- PROMPT:
From the data below, return the exact lines starting at the line containing "새로운 객체를 반환한다." and ending at the line containing "- 그러므로 메모리에서 제거된다.", both included, and nothing else.

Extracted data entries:
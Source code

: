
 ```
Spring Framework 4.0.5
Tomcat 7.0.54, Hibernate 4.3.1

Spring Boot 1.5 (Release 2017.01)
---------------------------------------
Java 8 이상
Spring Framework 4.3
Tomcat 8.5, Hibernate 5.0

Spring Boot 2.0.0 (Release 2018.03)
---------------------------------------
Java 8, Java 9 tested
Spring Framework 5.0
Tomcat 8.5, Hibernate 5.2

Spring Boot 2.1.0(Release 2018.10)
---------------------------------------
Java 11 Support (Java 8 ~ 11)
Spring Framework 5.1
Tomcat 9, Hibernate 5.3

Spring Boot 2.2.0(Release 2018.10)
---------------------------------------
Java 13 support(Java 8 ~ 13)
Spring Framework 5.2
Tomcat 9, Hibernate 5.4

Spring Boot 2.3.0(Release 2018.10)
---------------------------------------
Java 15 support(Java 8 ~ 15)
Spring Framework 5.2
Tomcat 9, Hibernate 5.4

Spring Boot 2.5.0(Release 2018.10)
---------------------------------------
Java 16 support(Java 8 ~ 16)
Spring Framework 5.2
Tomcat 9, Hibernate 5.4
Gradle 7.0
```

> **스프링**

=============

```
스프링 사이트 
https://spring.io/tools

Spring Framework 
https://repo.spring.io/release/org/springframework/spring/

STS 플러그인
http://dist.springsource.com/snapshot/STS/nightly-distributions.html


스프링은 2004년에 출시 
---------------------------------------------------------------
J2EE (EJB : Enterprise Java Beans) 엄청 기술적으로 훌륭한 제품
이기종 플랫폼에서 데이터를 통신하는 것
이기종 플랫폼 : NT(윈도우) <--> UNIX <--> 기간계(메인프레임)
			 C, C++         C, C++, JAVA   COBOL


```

--

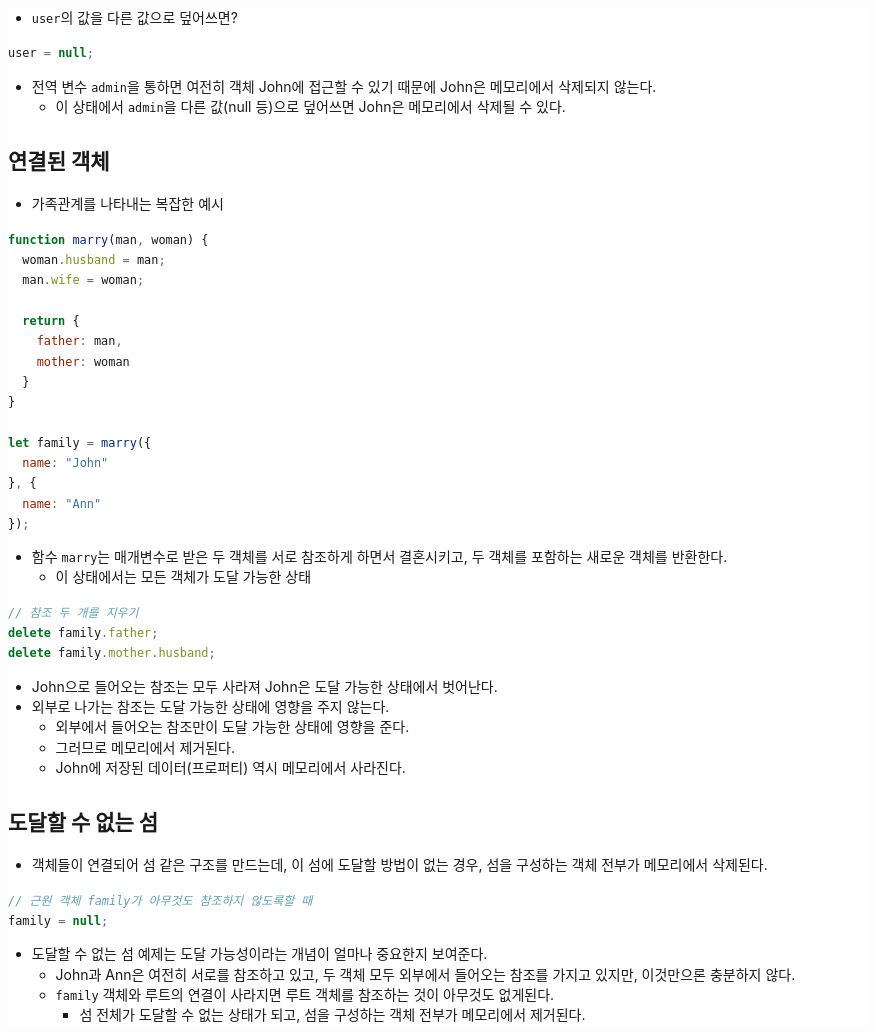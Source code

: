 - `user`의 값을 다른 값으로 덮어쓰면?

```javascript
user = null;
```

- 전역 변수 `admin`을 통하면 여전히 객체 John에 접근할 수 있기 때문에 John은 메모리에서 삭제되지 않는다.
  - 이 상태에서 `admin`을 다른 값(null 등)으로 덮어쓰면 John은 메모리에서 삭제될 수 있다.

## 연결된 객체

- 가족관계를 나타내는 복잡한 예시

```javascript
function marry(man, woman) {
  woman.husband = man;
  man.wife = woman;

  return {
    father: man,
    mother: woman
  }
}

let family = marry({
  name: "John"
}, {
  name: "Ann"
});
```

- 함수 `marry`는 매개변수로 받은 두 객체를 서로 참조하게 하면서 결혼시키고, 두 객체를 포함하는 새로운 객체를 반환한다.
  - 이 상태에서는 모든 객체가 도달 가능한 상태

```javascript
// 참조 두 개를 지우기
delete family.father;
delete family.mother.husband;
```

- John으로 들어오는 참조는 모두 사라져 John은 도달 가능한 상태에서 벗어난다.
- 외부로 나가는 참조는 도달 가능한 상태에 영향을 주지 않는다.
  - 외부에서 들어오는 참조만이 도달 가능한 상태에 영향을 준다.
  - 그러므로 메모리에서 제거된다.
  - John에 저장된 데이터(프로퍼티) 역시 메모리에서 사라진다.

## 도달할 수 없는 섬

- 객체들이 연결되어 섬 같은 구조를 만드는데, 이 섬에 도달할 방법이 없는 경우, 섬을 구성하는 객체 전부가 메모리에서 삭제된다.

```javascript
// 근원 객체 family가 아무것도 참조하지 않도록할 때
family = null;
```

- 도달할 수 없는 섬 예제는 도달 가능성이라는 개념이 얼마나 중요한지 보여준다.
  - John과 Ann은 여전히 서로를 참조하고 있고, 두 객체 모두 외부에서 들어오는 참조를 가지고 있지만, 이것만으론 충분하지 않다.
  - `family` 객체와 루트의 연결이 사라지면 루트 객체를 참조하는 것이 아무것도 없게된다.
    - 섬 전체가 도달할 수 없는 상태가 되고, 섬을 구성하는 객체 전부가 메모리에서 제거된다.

- WRITTEN SOLUTION:
- 함수 `marry`는 매개변수로 받은 두 객체를 서로 참조하게 하면서 결혼시키고, 두 객체를 포함하는 새로운 객체를 반환한다.
  - 이 상태에서는 모든 객체가 도달 가능한 상태

```javascript
// 참조 두 개를 지우기
delete family.father;
delete family.mother.husband;
```

- John으로 들어오는 참조는 모두 사라져 John은 도달 가능한 상태에서 벗어난다.
- 외부로 나가는 참조는 도달 가능한 상태에 영향을 주지 않는다.
  - 외부에서 들어오는 참조만이 도달 가능한 상태에 영향을 준다.
  - 그러므로 메모리에서 제거된다.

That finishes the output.